Integrin β6/ITGB6 Il plasmide Double Nickase (h) consiste in una coppia di plasmidi ingegnerizzati per l'editing ad alta specificità del locus ITGB6 nelle linee cellulari human. Ciascun plasmide esprime una nickasi Cas9 D10A e un sgRNA distinto che prende di mira filamenti di DNA opposti all'interno di ITGB6. Quando indirizzate verso siti adiacenti su filamenti di DNA opposti, le due nickasi generano tagli a filamento singolo sfalsati che insieme producono una rottura a doppio filamento sfalsata, richiedendo un'attività coordinata sul bersaglio da entrambe le guide. La rottura del DNA risultante viene risolta da vie di riparazione cellulare endogene, più comunemente attraverso la giunzione non omologa delle estremità (NHEJ), portando a inserzioni o delezioni che interrompono la funzione di ITGB6. Richiedendo il coinvolgimento di due sgRNA nel locus bersaglio, l'approccio a doppia nickasi migliora la specificità dell'editing e fornisce una strategia CRISPR complementare per applicazioni in cui è desiderato un controllo aggiuntivo sulla precisione del targeting.

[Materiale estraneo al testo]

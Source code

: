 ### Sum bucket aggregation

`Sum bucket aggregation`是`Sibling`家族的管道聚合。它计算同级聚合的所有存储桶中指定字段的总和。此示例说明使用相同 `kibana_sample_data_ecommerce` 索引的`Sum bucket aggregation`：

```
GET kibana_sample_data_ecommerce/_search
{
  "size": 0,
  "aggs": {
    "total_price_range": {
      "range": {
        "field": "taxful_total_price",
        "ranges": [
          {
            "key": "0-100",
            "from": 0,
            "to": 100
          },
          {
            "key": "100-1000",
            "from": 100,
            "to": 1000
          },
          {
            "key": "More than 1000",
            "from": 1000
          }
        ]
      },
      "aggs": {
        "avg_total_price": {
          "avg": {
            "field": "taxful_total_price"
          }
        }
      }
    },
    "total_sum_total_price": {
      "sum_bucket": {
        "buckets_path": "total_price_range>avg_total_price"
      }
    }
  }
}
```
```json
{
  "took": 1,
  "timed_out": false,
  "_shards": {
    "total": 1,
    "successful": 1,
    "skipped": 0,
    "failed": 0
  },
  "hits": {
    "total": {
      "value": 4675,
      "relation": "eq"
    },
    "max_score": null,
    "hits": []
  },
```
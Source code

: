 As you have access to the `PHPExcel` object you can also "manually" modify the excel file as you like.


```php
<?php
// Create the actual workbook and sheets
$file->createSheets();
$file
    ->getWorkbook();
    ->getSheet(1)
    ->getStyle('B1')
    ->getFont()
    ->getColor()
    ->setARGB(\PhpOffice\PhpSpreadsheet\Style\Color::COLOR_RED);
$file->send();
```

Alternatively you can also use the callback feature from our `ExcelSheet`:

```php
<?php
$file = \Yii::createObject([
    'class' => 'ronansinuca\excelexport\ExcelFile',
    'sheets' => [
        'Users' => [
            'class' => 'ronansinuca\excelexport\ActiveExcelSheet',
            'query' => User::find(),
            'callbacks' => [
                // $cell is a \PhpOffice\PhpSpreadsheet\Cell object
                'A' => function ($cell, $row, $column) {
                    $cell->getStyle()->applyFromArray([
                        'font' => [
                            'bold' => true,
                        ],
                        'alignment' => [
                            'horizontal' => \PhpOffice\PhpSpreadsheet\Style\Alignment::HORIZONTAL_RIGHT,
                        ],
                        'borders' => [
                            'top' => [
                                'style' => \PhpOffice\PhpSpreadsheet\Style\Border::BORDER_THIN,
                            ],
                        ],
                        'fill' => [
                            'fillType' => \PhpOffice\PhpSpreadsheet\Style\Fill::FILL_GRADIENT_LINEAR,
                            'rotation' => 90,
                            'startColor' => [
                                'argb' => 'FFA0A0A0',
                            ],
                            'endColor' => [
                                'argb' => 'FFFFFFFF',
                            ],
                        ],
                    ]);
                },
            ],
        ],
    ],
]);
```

Per supportare l'identificazione efficiente delle cellule modificate, un plasmide codifica la GFP per la visualizzazione fluorescente delle popolazioni trasfettate, mentre il plasmide di accompagnamento porta un gene di resistenza alla puromicina per la selezione antibiotica. Insieme, queste caratteristiche supportano l'arricchimento efficiente delle popolazioni co-trasfettate e semplificano la convalida dei cloni con ITGB6 interrotto.
Solo per uso di ricerca. Non destinato a uso diagnostico o terapeutico.